Oggi alcune organizzazioni non distinguono più tra rete interna ed esterna, facendo in modo che il personale acceda solo a Internet, senza controllo, e da lì ai servizi informatici dell’organizzazione, spesso disponibili via web come servizi cloud. In questo caso, è opportuno attivare sui client soluzioni EDR che filtrino i siti web più pericolosi.
8.28 Secure coding
Controllo in precedenza incluso nel controllo relativo alla politica di sviluppo sicuro (oggi più chiaramente denominato “Ciclo di vita dello sviluppo sicuro”).
Esso è applicabile solo agli sviluppatori di software e richiede che vengano stabilite linee guida per la codifica sicura. Le linee guida più note, da recepire, sono quelle OWASP per le applicazioni web. Bisogna però dire che l’ambito è limitato, appunto, solo alle applicazioni web. D’altra parte è altresì vero che le altre applicazioni sono raramente oggetto di attacco, anche perché disponibili a un limitato numero di persone. Ciò non ostante, è sempre opportuno specificare alcune regole di codifica, sia di qualità sia di sicurezza (dichiarare e limitare sempre le variabili, mantenere i metodi privati, eccetera). Per questo vanno ricercate quelle specifiche per i linguaggi usati (OWASP ne mette a disposizione di generiche e non più aggiornate; molti produttori di strumenti di sviluppo, come Microsoft e Oracle, ne mettono a disposizione per i loro ambienti come .Net e Java).
Alcuni usano strumenti di controllo automatico della qualità e sicurezza del codice (strumenti SAST o DAST) e il loro utilizzo è consigliato. Va però detto che questo non sostituisce linee guida che dovrebbero essere note a tutti gli sviluppatori.
Accanto ai documenti si raccomandano attività di formazione in materia.

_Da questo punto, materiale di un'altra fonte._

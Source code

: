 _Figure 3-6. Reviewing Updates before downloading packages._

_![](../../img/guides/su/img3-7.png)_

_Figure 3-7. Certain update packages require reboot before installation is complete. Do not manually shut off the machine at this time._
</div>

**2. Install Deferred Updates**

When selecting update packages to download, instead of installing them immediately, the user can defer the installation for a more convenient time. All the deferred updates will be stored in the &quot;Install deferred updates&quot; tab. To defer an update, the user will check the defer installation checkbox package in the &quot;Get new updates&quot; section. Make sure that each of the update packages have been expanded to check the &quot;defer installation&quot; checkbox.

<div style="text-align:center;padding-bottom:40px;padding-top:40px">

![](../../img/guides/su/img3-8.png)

Bisogna dire che per certi linguaggi e ambienti è difficile trovare materiale o formatori preparati. Le scelte vanno fatte considerando anche i rischi a cui è sottoposta l’organizzazione.
I controlli cambiati significativamente
Si segnalano nel seguito alcuni controlli cambiati significativamente dalla precedente versione.

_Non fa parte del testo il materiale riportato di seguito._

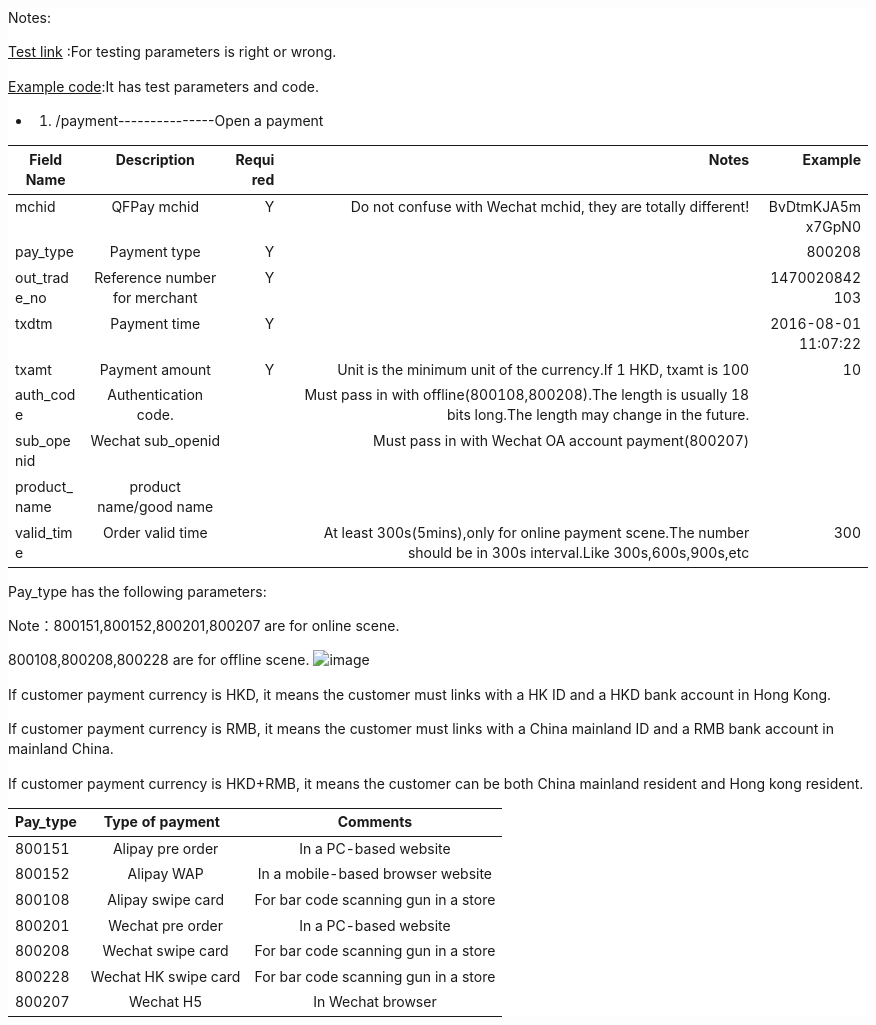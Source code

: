 Notes:


 
 [Test link](http://bartforfun.oicp.io:8080/QFPayOverseaQiantai/) :For testing parameters is right or wrong.
 
 [Example code](https://github.com/linan0828/QFPAY_Oversea/tree/master/Code):It has test parameters and code.
 
 
 
+ 1. /payment---------------Open a payment

| Field Name    | Description   | Required  | Notes 	 | Example  |
| ------------- |:-------------:| ---------:| ----------:| --------:|
|mchid  |QFPay mchid|Y|Do not confuse with Wechat mchid, they are totally different!|BvDtmKJA5mx7GpN0 |
| pay_type |Payment type|Y| | 800208|
| out_trade_no |Reference number for merchant|Y| |1470020842103 |
| txdtm |Payment time| Y | |2016-08-01 11:07:22|
| txamt |Payment amount|Y|Unit is the minimum unit of the currency.If 1 HKD, txamt is 100 | 10|
| auth_code |Authentication code.| |Must pass in with offline(800108,800208).The length is usually 18 bits long.The length may change in the future. | |
| sub_openid |Wechat sub_openid| | Must pass in with Wechat OA account payment(800207)| |
| product_name|product name/good name| | | |
|valid_time|Order valid time||At least 300s(5mins),only for online payment scene.The number should be in 300s interval.Like 300s,600s,900s,etc|300|

Pay_type has the following parameters:

Note：800151,800152,800201,800207 are for online scene.

800108,800208,800228 are for offline scene.
![image](https://github.com/linan0828/QFPAY_Oversea/blob/master/Contents/Pic/Flow.jpeg)

If customer payment currency is HKD, it means the customer must links with a HK ID and a HKD bank account in Hong Kong.

If customer payment currency is RMB, it means the customer must links with a China mainland ID and a RMB bank account in mainland China.

If customer payment currency is HKD+RMB, it means the customer can be both China mainland resident and Hong kong resident.





|Pay_type | Type of payment   |Comments |
| ------------- |:-------------:|:-------------:| 
|800151  |Alipay pre order|In a PC-based website|
|800152  |Alipay WAP|In a mobile-based browser website|
|800108  |Alipay swipe card|For bar code scanning gun in a store|
|800201  |Wechat pre order|In a PC-based website|
|800208  |Wechat swipe card|For bar code scanning gun in a store|
|800228  |Wechat HK swipe card|For bar code scanning gun in a store|
|800207  |Wechat H5|In Wechat browser|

8.1.1 Endpoint degli utenti
Questo controllo corrisponde al A.6.2.1 “Politica per i dispositivi portatili” della precedente edizione della norma.
Quanto fatto per i dispositivi portatili, giustamente, deve essere esteso anche a quelli fissi e agli altri dispositivi degli utenti: smartphone, tablet, eccetera.
Il metodo maggiormente raccomandato è quello di collegare tutti i dispositivi usati per accedere ai dati dell’organizzazione a un MDM, che ne controlli l’aggiornamento, l’attivazione delle misure di sicurezza (incluso il controllo degli accessi) e le applicazioni installate. Questo strumento ha i suoi pregi, ma anche i suoi limiti, soprattutto se consideriamo che spesso i dati sono accessibili anche da strumenti personali.
6.7 Lavoro a distanza
Il controllo precedente (A.6.2.2 “Telelavoro”) in Italia poteva far intendere che fosse applicabile solo al telelavoro, inteso come quello regolamentato dall’Accordo interconfederale per il recepimento dell’accordo-quadro europeo sul telelavoro concluso il 16 luglio 2002 e pubblicato il 9 giugno 2004.
Questo controllo richiede di fornire regole e strumenti adeguati a tutti quelli che lavorano a distanza e non solo ai telelavoratori.
Per questo vanno fornite regole precise.
Alcuni vorrebbero strumenti per verificarne l’applicazione, ma sappiamo bene che spesso non è possibile, anche perché gli strumenti usati sono spesso quelli personali e perché molte regole (p.e. “non far usare il proprio dispositivo ad altri”) non possono essere tecnicamente monitorate. E’ comunque necessario che siano fornite le regole.